__EXERCISE DETAILS__
Word for word, write out all the entries below, omitting every picture.

GIVEN DATA Start Marker

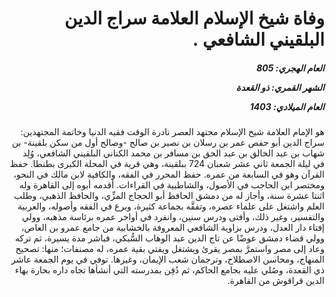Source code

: <h1 dir="rtl">وفاة شيخ الإسلام العلامة سراج الدين البلقيني الشافعي .</h1>

<h5 dir="rtl">العام الهجري:  805

الشهر القمري: ذو القعدة

العام الميلادي: 1403</h5>

<p dir="rtl">هو الإمام العلامة شيخ الإسلام مجتهد العصر نادرة الوقت فقيه الدنيا وخاتمة المجتهدين: سراج الدين أبو حفص عمر بن رسلان بن نصير بن صالح -وصالح أول من سكن بلقينة- بن شهاب بن عبد الخالق بن عبد الحق بن مسافر بن محمد الكناني البلقيني الشافعي، وُلِد في ليلة الجمعة ثاني عشر شعبان 724 ببلقينة، وهي قرية في المحلة الكبرى بطنطا. حفظ القرآن وهو في السابعة من عمره. حفظ المحرر في الفقه، والكافية لابن مالك في النحو، ومختصر ابن الحاجب في الأصول، والشاطبية في القراءات. أقدمه أبوه إلى القاهرة وله اثنتا عشرة سنة، وأجاز له من دمشق الحافظ أبو الحجاج المزِّي، والحافظ الذهبي، وطلب العلم واشتغل على علماء عصره، وتفقَّه بجماعة كثيرة، وبرع في الفقه وأصوله، والعربية والتفسير، وغير ذلك، وأفتى ودرس سنين، وانفرد في أواخر عمره برئاسة مذهبه، وولي إفتاء دار العدل، ودرس بزاوية الشافعي المعروفة بالخشابية من جامع عمرو بن العاص، وولي قضاء دمشق عوضًا عن تاج الدين عبد الوهاب السُّبكي، فباشر مدة يسيرة، ثم تركه وعاد إلى مصر واستمرَّ بمصر يقرئ ويشتغل ويفتي بقية عمره، له مصنفات؛ منها: تصحيح المنهاج، ومحاسن الاصطلاح، وترجمان شعب الإيمان، وغيرها. توفي في يوم الجمعة عاشر ذي القعدة، وصُلي عليه بجامع الحاكم، ثم دُفِن بمدرسته التي أنشأها تجاه داره بحارة بهاء الدين قراقوش من القاهرة.</p></br>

GIVEN DATA End Marker

__EXERCISE ANSWER__
Source code

: <h1 dir="rtl">وفاة شيخ الإسلام العلامة سراج الدين البلقيني الشافعي .</h1>

<h5 dir="rtl">العام الهجري:  805

الشهر القمري: ذو القعدة

العام الميلادي: 1403</h5>

<p dir="rtl">هو الإمام العلامة شيخ الإسلام مجتهد العصر نادرة الوقت فقيه الدنيا وخاتمة المجتهدين: سراج الدين أبو حفص عمر بن رسلان بن نصير بن صالح -وصالح أول من سكن بلقينة- بن شهاب بن عبد الخالق بن عبد الحق بن مسافر بن محمد الكناني البلقيني الشافعي، وُلِد في ليلة الجمعة ثاني عشر شعبان 724 ببلقينة، وهي قرية في المحلة الكبرى بطنطا. حفظ القرآن وهو في السابعة من عمره. حفظ المحرر في الفقه، والكافية لابن مالك في النحو، ومختصر ابن الحاجب في الأصول، والشاطبية في القراءات. أقدمه أبوه إلى القاهرة وله اثنتا عشرة سنة، وأجاز له من دمشق الحافظ أبو الحجاج المزِّي، والحافظ الذهبي، وطلب العلم واشتغل على علماء عصره، وتفقَّه بجماعة كثيرة، وبرع في الفقه وأصوله، والعربية والتفسير، وغير ذلك، وأفتى ودرس سنين، وانفرد في أواخر عمره برئاسة مذهبه، وولي إفتاء دار العدل، ودرس بزاوية الشافعي المعروفة بالخشابية من جامع عمرو بن العاص، وولي قضاء دمشق عوضًا عن تاج الدين عبد الوهاب السُّبكي، فباشر مدة يسيرة، ثم تركه وعاد إلى مصر واستمرَّ بمصر يقرئ ويشتغل ويفتي بقية عمره، له مصنفات؛ منها: تصحيح المنهاج، ومحاسن الاصطلاح، وترجمان شعب الإيمان، وغيرها. توفي في يوم الجمعة عاشر ذي القعدة، وصُلي عليه بجامع الحاكم، ثم دُفِن بمدرسته التي أنشأها تجاه داره بحارة بهاء الدين قراقوش من القاهرة.</p></br>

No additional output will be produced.